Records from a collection

-.-.-

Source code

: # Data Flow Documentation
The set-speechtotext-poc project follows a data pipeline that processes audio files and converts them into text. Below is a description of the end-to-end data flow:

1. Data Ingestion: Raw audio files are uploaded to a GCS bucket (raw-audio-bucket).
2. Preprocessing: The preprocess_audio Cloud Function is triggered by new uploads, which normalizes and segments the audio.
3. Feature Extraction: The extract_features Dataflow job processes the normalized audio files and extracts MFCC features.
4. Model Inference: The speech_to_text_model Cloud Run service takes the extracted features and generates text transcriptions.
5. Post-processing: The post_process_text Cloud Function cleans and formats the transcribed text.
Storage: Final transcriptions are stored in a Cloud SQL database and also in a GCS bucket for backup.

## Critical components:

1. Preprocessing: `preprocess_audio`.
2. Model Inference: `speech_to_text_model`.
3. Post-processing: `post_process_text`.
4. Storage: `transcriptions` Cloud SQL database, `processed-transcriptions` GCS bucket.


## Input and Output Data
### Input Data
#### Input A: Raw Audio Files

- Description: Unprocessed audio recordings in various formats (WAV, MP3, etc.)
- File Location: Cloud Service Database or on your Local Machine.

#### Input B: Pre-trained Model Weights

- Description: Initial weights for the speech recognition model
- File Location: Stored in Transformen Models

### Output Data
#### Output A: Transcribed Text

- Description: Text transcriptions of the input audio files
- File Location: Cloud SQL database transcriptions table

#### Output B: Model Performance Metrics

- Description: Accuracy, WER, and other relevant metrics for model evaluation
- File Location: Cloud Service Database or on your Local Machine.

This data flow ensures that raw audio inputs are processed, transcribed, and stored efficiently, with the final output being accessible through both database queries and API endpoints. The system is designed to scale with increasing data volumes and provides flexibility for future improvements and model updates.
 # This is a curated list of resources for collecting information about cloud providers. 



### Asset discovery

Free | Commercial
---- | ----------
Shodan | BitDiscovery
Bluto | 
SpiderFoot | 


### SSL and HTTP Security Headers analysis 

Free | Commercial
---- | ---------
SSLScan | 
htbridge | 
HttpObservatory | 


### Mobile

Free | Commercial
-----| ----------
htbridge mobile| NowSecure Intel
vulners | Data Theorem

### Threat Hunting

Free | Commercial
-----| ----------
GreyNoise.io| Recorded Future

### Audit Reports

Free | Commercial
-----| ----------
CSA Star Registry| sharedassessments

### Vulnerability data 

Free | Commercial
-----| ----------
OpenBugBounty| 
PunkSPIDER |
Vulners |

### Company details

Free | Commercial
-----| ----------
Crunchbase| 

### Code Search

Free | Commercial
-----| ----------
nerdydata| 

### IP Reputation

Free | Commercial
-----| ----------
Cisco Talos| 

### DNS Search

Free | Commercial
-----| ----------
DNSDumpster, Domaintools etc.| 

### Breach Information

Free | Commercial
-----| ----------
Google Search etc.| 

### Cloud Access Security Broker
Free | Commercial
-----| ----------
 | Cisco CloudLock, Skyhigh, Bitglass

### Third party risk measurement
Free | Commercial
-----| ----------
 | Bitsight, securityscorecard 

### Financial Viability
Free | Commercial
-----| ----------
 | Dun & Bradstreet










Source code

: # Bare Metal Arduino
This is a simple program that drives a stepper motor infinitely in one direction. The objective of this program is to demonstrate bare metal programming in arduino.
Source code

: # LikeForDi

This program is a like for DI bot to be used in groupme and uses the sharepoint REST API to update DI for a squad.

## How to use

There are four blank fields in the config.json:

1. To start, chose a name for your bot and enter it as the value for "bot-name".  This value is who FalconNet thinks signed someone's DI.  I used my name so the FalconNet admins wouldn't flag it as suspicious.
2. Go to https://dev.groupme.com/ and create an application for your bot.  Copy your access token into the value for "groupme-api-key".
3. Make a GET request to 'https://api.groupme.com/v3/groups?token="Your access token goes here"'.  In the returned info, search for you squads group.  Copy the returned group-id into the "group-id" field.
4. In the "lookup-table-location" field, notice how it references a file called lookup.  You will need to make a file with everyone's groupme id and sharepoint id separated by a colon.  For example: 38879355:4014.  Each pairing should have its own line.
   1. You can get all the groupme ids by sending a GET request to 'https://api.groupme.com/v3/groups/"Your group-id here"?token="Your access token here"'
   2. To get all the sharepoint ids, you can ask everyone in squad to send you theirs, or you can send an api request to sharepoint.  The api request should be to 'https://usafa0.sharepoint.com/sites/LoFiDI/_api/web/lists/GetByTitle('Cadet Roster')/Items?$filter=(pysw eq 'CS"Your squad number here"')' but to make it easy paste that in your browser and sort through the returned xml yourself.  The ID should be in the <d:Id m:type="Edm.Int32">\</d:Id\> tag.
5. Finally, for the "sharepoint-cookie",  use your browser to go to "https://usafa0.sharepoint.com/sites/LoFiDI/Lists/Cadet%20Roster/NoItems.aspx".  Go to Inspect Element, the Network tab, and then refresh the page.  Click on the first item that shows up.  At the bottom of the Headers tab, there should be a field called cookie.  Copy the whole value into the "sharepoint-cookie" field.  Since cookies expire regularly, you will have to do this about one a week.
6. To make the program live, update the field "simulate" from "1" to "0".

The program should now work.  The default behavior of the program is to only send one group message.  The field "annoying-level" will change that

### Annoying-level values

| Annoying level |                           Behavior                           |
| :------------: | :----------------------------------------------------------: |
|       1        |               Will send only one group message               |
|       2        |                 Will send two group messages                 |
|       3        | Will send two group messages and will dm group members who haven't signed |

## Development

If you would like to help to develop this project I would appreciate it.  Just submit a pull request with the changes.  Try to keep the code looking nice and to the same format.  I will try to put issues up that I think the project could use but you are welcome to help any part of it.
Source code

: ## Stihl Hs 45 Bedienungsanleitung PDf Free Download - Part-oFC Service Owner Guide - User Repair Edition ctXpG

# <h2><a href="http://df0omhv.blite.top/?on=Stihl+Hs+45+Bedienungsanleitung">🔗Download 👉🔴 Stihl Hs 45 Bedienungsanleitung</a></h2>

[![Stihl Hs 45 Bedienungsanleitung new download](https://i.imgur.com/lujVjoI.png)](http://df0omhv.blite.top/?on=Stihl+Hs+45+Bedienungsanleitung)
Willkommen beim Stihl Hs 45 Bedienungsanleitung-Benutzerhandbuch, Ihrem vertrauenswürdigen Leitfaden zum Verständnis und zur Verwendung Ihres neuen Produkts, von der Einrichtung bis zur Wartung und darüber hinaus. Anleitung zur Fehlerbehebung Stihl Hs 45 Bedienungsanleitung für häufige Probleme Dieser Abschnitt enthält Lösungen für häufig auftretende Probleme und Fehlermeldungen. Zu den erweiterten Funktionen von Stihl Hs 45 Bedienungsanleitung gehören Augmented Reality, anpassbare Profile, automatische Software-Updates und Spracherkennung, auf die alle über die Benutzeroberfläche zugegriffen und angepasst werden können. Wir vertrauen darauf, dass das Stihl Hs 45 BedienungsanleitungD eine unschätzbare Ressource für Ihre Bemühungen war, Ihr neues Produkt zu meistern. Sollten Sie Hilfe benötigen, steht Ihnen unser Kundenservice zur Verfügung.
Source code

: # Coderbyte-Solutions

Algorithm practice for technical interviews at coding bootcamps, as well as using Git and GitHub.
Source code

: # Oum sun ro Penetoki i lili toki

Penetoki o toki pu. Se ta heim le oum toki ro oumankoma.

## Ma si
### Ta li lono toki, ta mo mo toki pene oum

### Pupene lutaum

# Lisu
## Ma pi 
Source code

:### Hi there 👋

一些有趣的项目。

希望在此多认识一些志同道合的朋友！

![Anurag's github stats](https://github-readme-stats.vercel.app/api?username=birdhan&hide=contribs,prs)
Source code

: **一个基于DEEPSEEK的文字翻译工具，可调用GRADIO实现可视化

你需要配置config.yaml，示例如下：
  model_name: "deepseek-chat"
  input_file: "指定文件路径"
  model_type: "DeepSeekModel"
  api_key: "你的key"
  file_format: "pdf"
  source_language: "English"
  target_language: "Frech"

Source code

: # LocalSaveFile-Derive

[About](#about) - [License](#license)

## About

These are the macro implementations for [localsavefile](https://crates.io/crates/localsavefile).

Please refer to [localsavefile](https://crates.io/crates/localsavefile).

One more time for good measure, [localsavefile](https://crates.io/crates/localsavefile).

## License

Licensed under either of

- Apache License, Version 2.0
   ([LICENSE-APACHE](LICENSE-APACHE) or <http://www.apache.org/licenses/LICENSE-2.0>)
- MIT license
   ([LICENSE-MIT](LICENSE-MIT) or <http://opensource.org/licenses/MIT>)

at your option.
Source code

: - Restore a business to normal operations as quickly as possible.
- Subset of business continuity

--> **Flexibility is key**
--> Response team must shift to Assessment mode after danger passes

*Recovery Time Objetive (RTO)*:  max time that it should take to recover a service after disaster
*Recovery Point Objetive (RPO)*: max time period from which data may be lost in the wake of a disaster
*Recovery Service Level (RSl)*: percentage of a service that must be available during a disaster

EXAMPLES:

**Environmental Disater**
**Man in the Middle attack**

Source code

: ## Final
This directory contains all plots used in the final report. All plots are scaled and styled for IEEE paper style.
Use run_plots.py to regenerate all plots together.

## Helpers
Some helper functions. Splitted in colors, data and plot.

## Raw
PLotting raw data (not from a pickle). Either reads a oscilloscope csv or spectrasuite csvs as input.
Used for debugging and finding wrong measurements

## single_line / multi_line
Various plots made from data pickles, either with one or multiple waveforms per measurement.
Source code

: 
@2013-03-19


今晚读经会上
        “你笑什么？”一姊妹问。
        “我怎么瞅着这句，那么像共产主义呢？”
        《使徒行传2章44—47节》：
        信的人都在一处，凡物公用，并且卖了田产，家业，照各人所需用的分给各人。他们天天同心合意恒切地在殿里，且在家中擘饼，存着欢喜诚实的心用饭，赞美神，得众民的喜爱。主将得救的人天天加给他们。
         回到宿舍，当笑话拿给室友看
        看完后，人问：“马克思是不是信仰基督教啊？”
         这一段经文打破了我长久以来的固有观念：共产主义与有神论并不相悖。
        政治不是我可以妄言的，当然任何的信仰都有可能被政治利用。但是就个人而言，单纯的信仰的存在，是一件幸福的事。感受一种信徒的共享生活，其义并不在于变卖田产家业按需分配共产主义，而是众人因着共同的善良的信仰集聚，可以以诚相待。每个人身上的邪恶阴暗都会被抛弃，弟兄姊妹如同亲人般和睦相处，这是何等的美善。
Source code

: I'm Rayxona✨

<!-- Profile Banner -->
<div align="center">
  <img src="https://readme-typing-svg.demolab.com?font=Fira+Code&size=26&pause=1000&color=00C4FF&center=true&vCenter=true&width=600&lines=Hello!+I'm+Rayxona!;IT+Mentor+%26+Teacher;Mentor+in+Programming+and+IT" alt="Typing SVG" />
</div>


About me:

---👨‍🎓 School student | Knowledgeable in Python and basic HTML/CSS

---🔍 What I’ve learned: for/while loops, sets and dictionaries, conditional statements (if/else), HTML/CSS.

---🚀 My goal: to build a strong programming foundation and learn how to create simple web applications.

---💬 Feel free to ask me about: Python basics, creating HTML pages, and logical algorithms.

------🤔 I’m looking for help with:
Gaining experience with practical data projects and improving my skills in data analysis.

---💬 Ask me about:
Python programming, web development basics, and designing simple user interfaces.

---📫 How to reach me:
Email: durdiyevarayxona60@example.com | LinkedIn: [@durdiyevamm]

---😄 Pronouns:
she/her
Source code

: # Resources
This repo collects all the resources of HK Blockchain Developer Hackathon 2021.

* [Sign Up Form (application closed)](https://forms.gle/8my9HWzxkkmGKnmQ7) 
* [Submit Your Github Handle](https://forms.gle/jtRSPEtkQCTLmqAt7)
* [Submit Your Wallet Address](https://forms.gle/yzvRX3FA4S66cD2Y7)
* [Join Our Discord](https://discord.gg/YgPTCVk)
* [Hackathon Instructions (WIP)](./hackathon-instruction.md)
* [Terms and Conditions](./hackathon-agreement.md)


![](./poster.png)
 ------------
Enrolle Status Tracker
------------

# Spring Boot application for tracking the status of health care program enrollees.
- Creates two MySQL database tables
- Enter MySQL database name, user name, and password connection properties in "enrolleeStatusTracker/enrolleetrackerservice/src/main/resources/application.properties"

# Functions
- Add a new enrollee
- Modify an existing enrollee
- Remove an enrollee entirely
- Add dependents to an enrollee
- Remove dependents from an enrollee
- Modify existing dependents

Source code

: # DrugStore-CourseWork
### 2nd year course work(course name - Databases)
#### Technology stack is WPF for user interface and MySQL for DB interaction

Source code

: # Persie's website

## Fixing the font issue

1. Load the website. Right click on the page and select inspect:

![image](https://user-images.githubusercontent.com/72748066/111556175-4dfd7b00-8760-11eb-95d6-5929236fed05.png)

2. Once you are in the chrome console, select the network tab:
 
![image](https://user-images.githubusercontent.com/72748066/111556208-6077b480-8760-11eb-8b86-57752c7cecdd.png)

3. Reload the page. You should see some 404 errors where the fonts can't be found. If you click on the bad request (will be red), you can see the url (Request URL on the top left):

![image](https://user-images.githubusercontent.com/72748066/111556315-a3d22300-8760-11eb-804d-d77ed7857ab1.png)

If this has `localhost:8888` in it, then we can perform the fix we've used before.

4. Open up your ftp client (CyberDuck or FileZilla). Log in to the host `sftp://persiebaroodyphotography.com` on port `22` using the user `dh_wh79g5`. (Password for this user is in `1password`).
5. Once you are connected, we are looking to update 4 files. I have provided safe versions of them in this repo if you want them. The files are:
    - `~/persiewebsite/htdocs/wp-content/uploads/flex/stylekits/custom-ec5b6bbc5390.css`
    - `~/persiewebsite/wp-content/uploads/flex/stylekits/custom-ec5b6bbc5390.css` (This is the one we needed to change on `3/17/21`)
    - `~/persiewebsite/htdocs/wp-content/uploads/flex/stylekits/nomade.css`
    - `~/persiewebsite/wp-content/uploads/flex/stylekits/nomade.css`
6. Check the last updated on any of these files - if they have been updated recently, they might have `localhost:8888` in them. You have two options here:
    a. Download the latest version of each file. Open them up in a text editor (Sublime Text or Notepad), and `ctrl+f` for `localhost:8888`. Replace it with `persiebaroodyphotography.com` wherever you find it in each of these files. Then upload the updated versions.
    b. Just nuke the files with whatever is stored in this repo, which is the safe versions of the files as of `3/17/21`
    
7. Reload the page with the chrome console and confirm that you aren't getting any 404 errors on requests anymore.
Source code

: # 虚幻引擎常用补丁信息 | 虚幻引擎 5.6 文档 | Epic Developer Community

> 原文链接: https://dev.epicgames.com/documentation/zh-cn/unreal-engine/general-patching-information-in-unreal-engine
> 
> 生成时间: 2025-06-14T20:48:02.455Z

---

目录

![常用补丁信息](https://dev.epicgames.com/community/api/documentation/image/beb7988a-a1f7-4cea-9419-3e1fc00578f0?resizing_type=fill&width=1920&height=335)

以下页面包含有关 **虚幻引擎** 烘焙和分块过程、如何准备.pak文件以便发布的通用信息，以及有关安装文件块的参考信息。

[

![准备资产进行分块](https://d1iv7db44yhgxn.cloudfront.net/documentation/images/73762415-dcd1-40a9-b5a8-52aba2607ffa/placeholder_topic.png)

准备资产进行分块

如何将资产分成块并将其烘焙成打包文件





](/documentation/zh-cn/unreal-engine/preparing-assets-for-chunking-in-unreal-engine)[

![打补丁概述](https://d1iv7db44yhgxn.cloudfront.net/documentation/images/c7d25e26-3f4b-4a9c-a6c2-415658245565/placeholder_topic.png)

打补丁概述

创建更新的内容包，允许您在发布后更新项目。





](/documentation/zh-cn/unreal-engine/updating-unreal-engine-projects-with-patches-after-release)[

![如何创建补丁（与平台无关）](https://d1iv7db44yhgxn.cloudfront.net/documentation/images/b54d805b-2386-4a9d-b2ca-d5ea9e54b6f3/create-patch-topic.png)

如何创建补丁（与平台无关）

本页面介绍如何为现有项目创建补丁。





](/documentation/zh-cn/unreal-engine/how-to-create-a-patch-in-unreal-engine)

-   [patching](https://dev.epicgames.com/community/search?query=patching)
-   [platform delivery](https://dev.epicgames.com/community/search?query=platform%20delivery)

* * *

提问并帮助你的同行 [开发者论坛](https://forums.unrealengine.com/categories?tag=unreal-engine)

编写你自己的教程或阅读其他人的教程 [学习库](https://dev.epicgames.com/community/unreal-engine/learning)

-.-.-

■ WHAT TO WORK ON
When you reach the line holding "of a disaster" in the records above, begin reproducing exactly, stop after the line holding "This directory contains", and output nothing else.

■ ANSWER TO THIS EXERCISE
*Recovery Point Objetive (RPO)*: max time period from which data may be lost in the wake of a disaster
*Recovery Service Level (RSl)*: percentage of a service that must be available during a disaster

EXAMPLES:

**Environmental Disater**
**Man in the Middle attack**

Source code

: ## Final
This directory contains all plots used in the final report. All plots are scaled and styled for IEEE paper style.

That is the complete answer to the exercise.